> [Activity]:
Using the records below, quote only the span that opens with the line containing "call the function" and closes with the line containing "What about the", exactly and inclusively.

> [Source texts of formatted documents]:
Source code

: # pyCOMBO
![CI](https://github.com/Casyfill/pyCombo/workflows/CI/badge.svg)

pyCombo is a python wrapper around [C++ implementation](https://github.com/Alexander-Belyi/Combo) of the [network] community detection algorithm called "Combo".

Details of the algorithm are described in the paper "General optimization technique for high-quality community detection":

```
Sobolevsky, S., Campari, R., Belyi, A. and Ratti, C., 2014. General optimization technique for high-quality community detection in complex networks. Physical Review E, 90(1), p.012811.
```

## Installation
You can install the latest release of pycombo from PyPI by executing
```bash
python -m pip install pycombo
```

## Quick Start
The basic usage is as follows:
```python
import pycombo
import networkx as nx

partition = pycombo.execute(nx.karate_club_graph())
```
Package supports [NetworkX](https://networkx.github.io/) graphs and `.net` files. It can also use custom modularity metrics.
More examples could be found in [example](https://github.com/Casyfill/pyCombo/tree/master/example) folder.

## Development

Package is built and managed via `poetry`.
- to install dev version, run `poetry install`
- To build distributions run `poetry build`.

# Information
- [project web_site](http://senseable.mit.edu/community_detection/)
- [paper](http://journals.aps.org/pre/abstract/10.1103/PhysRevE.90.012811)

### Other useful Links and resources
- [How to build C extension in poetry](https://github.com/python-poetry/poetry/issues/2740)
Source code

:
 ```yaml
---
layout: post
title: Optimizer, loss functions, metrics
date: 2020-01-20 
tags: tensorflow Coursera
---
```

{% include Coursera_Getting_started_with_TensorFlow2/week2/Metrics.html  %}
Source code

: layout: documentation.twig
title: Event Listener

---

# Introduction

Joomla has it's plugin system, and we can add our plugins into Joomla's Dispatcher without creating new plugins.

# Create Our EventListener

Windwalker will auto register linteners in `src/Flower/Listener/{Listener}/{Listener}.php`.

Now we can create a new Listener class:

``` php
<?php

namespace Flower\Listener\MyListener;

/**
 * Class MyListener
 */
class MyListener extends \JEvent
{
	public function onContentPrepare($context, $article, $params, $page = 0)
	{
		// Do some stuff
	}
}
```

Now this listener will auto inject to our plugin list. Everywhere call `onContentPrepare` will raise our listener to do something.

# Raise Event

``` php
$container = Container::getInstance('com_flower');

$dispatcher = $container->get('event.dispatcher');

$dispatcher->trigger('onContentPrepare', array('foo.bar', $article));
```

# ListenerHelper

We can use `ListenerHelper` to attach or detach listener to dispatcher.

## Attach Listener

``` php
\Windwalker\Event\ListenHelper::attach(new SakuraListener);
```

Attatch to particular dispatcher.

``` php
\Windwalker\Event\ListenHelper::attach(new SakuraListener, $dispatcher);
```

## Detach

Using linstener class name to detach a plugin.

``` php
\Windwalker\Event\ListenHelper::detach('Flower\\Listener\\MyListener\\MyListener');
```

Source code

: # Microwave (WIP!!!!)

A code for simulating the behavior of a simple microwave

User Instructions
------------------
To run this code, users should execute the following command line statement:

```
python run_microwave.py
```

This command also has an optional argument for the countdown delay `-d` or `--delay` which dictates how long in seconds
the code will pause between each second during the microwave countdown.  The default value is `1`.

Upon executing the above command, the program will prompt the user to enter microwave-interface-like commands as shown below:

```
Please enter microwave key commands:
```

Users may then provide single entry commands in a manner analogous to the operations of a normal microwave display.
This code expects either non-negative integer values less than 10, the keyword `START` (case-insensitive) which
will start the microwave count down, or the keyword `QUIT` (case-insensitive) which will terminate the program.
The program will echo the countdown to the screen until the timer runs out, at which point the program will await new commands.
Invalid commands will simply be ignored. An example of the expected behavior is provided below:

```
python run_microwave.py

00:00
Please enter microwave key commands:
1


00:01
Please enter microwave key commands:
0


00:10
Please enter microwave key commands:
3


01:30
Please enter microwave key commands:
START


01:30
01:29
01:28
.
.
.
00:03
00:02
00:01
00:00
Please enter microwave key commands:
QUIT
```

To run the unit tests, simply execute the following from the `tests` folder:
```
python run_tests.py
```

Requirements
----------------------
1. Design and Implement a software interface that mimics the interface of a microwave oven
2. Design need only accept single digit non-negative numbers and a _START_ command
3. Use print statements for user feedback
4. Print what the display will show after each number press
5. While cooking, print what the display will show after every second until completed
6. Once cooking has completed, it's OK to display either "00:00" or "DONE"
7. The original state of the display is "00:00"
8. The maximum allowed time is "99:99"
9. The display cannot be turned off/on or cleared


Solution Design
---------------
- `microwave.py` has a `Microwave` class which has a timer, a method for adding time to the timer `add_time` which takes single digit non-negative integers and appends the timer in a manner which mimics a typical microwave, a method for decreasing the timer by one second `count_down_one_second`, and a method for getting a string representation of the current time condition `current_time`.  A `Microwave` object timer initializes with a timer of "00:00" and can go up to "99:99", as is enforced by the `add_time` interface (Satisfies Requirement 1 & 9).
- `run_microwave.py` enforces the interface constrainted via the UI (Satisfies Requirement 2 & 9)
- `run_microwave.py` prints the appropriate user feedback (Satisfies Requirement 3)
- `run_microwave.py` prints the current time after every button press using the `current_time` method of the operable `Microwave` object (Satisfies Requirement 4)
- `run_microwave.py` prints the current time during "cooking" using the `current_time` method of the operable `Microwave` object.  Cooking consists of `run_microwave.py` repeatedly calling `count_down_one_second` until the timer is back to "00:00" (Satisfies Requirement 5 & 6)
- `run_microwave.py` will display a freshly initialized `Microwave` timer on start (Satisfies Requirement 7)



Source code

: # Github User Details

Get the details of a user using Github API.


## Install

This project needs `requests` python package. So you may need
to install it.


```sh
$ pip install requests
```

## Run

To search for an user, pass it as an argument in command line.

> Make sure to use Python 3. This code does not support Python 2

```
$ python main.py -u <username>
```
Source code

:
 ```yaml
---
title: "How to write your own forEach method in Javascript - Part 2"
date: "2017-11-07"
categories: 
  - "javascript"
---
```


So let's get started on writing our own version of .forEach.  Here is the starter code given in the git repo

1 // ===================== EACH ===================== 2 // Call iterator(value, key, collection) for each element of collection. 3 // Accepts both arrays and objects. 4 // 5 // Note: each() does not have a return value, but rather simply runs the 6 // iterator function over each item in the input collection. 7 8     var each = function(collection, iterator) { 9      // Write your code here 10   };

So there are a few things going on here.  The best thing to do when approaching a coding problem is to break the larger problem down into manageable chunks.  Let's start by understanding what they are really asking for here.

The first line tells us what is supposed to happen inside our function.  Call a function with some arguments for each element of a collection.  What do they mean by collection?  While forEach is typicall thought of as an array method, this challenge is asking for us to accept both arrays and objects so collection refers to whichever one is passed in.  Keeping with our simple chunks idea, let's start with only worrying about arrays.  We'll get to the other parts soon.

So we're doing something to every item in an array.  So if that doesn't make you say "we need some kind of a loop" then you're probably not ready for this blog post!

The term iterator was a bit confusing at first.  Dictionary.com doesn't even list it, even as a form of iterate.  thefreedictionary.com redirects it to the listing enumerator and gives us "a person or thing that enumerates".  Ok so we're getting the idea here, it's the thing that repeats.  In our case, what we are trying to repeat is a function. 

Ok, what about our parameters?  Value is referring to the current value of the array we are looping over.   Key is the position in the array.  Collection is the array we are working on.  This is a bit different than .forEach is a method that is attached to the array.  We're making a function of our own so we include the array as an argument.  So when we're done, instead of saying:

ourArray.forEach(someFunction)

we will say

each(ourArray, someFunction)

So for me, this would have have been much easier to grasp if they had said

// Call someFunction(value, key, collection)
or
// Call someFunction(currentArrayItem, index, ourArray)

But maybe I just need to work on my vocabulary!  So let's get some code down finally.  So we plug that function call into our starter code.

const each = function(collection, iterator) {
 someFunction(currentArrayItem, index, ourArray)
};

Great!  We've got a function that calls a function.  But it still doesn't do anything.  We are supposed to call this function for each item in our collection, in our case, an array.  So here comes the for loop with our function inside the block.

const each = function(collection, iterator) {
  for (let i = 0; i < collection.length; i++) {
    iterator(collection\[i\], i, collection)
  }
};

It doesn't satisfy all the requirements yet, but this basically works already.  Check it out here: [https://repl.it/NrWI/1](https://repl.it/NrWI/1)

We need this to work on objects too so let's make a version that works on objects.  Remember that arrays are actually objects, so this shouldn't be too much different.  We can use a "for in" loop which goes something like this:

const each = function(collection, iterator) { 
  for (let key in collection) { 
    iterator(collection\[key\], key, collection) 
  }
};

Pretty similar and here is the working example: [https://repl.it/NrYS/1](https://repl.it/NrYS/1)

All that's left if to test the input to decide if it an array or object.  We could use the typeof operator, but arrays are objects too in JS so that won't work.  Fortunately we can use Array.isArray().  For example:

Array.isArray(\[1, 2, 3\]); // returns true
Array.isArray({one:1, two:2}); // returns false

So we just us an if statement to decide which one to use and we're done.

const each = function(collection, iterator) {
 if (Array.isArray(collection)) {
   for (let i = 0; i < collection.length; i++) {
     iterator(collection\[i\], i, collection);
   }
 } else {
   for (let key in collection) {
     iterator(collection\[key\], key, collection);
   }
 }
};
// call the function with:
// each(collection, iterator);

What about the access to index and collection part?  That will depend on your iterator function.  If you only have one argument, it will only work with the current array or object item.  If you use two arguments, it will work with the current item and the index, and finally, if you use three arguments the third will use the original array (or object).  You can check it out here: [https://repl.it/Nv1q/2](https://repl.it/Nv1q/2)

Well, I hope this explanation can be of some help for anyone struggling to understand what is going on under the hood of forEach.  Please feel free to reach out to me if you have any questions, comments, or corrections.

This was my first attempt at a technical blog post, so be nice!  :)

> [Result for this task]:
// call the function with:
// each(collection, iterator);

What about the access to index and collection part?  That will depend on your iterator function.  If you only have one argument, it will only work with the current array or object item.  If you use two arguments, it will work with the current item and the index, and finally, if you use three arguments the third will use the original array (or object).  You can check it out here: [https://repl.it/Nv1q/2](https://repl.it/Nv1q/2)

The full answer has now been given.